#### ASSIGNMENT:
Whenever a line in the data holds the string "have", copy that line.

#### RECORDS SUPPLIED:

**********

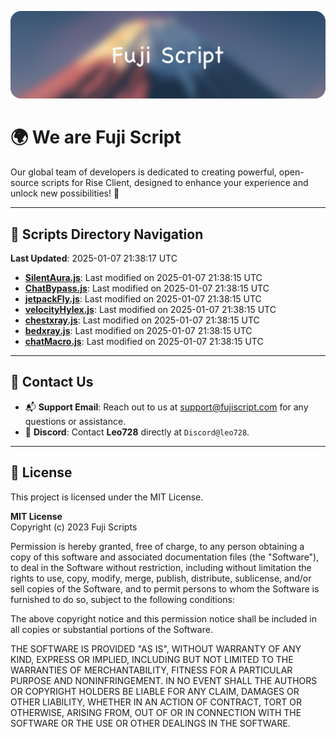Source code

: ![Banner](.github/b.webp)

# 🌍 **We are Fuji Script**

Our global team of developers is dedicated to creating powerful, open-source scripts for Rise Client, designed to enhance your experience and unlock new possibilities! 🌟

---
<!-- SCRIPTS_NAVIGATION_START -->
## 📂 **Scripts Directory Navigation**

**Last Updated**: 2025-01-07 21:38:17 UTC

- **[SilentAura.js](scripts/SilentAura.js)**: Last modified on 2025-01-07 21:38:15 UTC
- **[ChatBypass.js](scripts/ChatBypass.js)**: Last modified on 2025-01-07 21:38:15 UTC
- **[jetpackFly.js](scripts/jetpackFly.js)**: Last modified on 2025-01-07 21:38:15 UTC
- **[velocityHylex.js](scripts/velocityHylex.js)**: Last modified on 2025-01-07 21:38:15 UTC
- **[chestxray.js](scripts/chestxray.js)**: Last modified on 2025-01-07 21:38:15 UTC
- **[bedxray.js](scripts/bedxray.js)**: Last modified on 2025-01-07 21:38:15 UTC
- **[chatMacro.js](scripts/chatMacro.js)**: Last modified on 2025-01-07 21:38:15 UTC

<!-- SCRIPTS_NAVIGATION_END -->

---

## 💬 **Contact Us**  
- 📬 **Support Email**: Reach out to us at [support@fujiscript.com](mailto:support@fujiscript.com) for any questions or assistance.  
- 💬 **Discord**: Contact **Leo728** directly at `Discord@leo728`.

---

## 📜 **License**

This project is licensed under the MIT License.  

**MIT License**  
Copyright (c) 2023 Fuji Scripts  

Permission is hereby granted, free of charge, to any person obtaining a copy of this software and associated documentation files (the "Software"), to deal in the Software without restriction, including without limitation the rights to use, copy, modify, merge, publish, distribute, sublicense, and/or sell copies of the Software, and to permit persons to whom the Software is furnished to do so, subject to the following conditions:  

The above copyright notice and this permission notice shall be included in all copies or substantial portions of the Software.  

THE SOFTWARE IS PROVIDED "AS IS", WITHOUT WARRANTY OF ANY KIND, EXPRESS OR IMPLIED, INCLUDING BUT NOT LIMITED TO THE WARRANTIES OF MERCHANTABILITY, FITNESS FOR A PARTICULAR PURPOSE AND NONINFRINGEMENT. IN NO EVENT SHALL THE AUTHORS OR COPYRIGHT HOLDERS BE LIABLE FOR ANY CLAIM, DAMAGES OR OTHER LIABILITY, WHETHER IN AN ACTION OF CONTRACT, TORT OR OTHERWISE, ARISING FROM, OUT OF OR IN CONNECTION WITH THE SOFTWARE OR THE USE OR OTHER DEALINGS IN THE SOFTWARE.  
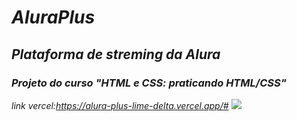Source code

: # *AluraPlus*
## *Plataforma de streming da Alura*
### *Projeto do curso "HTML e CSS: praticando HTML/CSS"*
*link vercel:https://alura-plus-lime-delta.vercel.app/#*
<img src="https://github.com/javorskinha/Alura-_projeto_curso/assets/146042756/c562dd2a-11de-4f24-9e4b-20addce25049"/>

<br/>
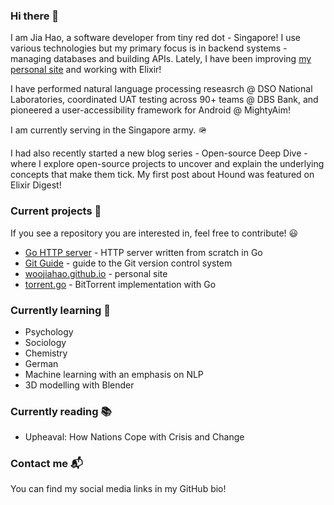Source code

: ### Hi there 👋

I am Jia Hao, a software developer from tiny red dot - Singapore! I use various technologies but my primary focus is in backend systems - managing databases and building APIs. Lately, I have been improving [my personal site](https://woojiahao.github.io) and working with Elixir!

I have performed natural language processing reseasrch @ DSO National Laboratories, coordinated UAT testing across 90+ teams @ DBS Bank, and pioneered a user-accessibility framework for Android @ MightyAim!

I am currently serving in the Singapore army. 🪖

I had also recently started a new blog series - Open-source Deep Dive - where I explore open-source projects to uncover and explain the underlying concepts that make them tick. My first post about Hound was featured on Elixir Digest!

### Current projects 🔭

If you see a repository you are interested in, feel free to contribute! 😃

- [Go HTTP server](https://github.com/woojiahao/go-http-server) - HTTP server written from scratch in Go
- [Git Guide](https://github.com/woojiahao/git-guide) - guide to the Git version control system
- [woojiahao.github.io](https://woojiahao.github.io) - personal site
- [torrent.go](https://github.io/torrent.go) - BitTorrent implementation with Go

### Currently learning 🌱

- Psychology
- Sociology
- Chemistry
- German
- Machine learning with an emphasis on NLP
- 3D modelling with Blender <!-- Add link to project previews -->

### Currently reading 📚

- Upheaval: How Nations Cope with Crisis and Change

### Contact me 📬

You can find my social media links in my GitHub bio!
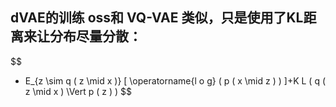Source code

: ## dVAE的训练 oss和 VQ-VAE 类似，只是使用了KL距离来让分布尽量分散：

$$
- E_{z \sim q ( z \mid x )} [ \operatorname{l o g} ( p ( x \mid z ) ) ]+K L ( q ( z \mid x ) \Vert p ( z ) ) 
$$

**********

#### WRITTEN RESPONSE:
I am Jia Hao, a software developer from tiny red dot - Singapore! I use various technologies but my primary focus is in backend systems - managing databases and building APIs. Lately, I have been improving [my personal site](https://woojiahao.github.io) and working with Elixir!
I have performed natural language processing reseasrch @ DSO National Laboratories, coordinated UAT testing across 90+ teams @ DBS Bank, and pioneered a user-accessibility framework for Android @ MightyAim!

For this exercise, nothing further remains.